Home to the largest store of fresh water outside the Arctic and Antarctic, Tibet is on the frontline of global climate change and under serious threat from China’s failed policies. Like the Arctic, Tibet is experiencing profound climate change impacts. China’s hydro-damming and mineral extraction in Tibet, combined with climate change, threaten to destroy Tibet’s unique ecosystems, disrupting life for a billion people downstream and across Asia.

China is building large dams and water diversion projects on the Tibetan Plateau at an unprecedented rate, including water diversion projects to move water into northern and eastern China; these projects will disrupt already-overstressed water supplies threatening the water security of 1.4 billion people.

From copper for transmission lines to lithium for mobile phone parts, Tibet holds immense stores of key minerals craved by the modern Chinese and global economies.

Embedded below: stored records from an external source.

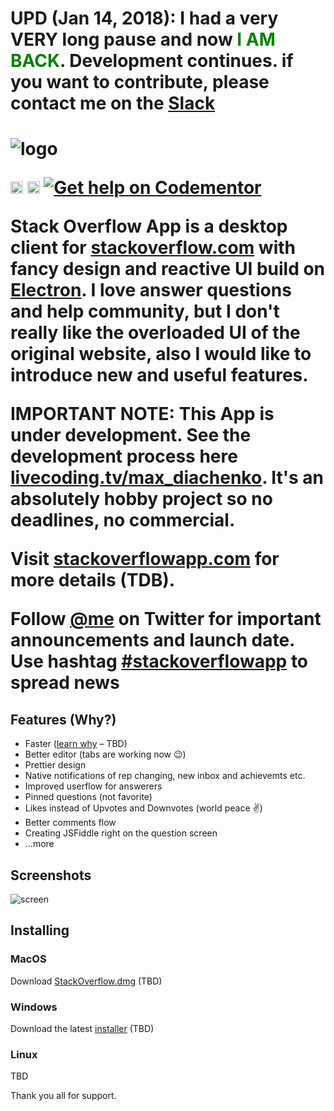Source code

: <h1>UPD (Jan 14, 2018): I had a very VERY long pause and now <span style="color: green">I AM BACK</span>. Development continues. if you want to contribute, please contact me on the  <a href="https://join.slack.com/t/themaximus/shared_invite/enQtMjk4NjE1OTAyNTQ4LTEzNGFmNDMxZjNlOGVhZmFmOWI0NGNmZDM3MGYwYjU1OTNkYTlmZTA0MTYwNzQwY2ViOTQwNWZlODhjNGQ5ODc">Slack</a><h1>

![logo](http://www.freelogovectors.net/wp-content/uploads/2013/06/stackoverflow_logo.jpg)

<a href="https://www.upwork.com/fl/maxdiachenko"><img alt="Hire me at Upwork" src="http://chrisdesigner.co.uk/wp-content/uploads/2016/09/gd-hire-me-u-button.png" height="20px"/></a> 
<a href="https://www.freelancer.com/u/maqsim"><img alt="Hire me at Freelancer" src="https://www.f-cdn.com/assets/img/fl-logo-c555380d.svg" height="20px"/></a>
[![Get help on Codementor](https://cdn.codementor.io/badges/get_help_github.svg)](https://www.codementor.io/max_diachenko?utm_source=github&utm_medium=button&utm_term=max_diachenko&utm_campaign=github) 

Stack Overflow App is a desktop client for [stackoverflow.com]() with fancy design and reactive UI build on [Electron](https://github.com/electron/electron). I love answer questions and help community, but I don't really like the overloaded UI of the original website, also I would like to introduce new and useful features.

**IMPORTANT NOTE:** This App is under development. See the development process here [livecoding.tv/max_diachenko](https://www.livecoding.tv/max_diachenko/). It's an absolutely hobby project so no deadlines, no commercial.

Visit [stackoverflowapp.com]() for more details (TDB).

Follow [@me](twitter.com/max_diachenko) on Twitter for important announcements and launch date. Use hashtag [#stackoverflowapp](https://twitter.com/search?q=%23stackoverflowapp&src=typd) to spread news

## Features (Why?)

- Faster ([learn why]() – TBD)
- Better editor (tabs are working now 😉)
- Prettier design
- Native notifications of rep changing, new inbox and achievemts etc.
- Improved userflow for answerers
- Pinned questions (not favorite)
- Likes instead of Upvotes and Downvotes (world peace ✌️)
- Better comments flow
- Creating JSFiddle right on the question screen
- ...more

## Screenshots
![screen](https://content.screencast.com/users/Maqsim/folders/Jing/media/9b3fe5a9-fd58-40f7-a169-7ec024b74689/00000320.png)

## Installing

### MacOS
Download [StackOverflow.dmg]() (TBD)

### Windows
Download the latest [installer]() (TBD)

### Linux
TBD


Thank you all for support.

Much like the Arctic, the Tibetan Plateau is even a new frontier for fossil fuel extraction.

Infrastructure development on the plateau is aimed at bringing millions of tourists to Tibet: Lhasa, with a total population of one million, is estimated to receive as many as 13 million domestic Chinese tourists each year, overcrowding a city where financial gains and profits are largely kept in the hands of Chinese private investors, leaving local Tibetans with little if any sustainable profit.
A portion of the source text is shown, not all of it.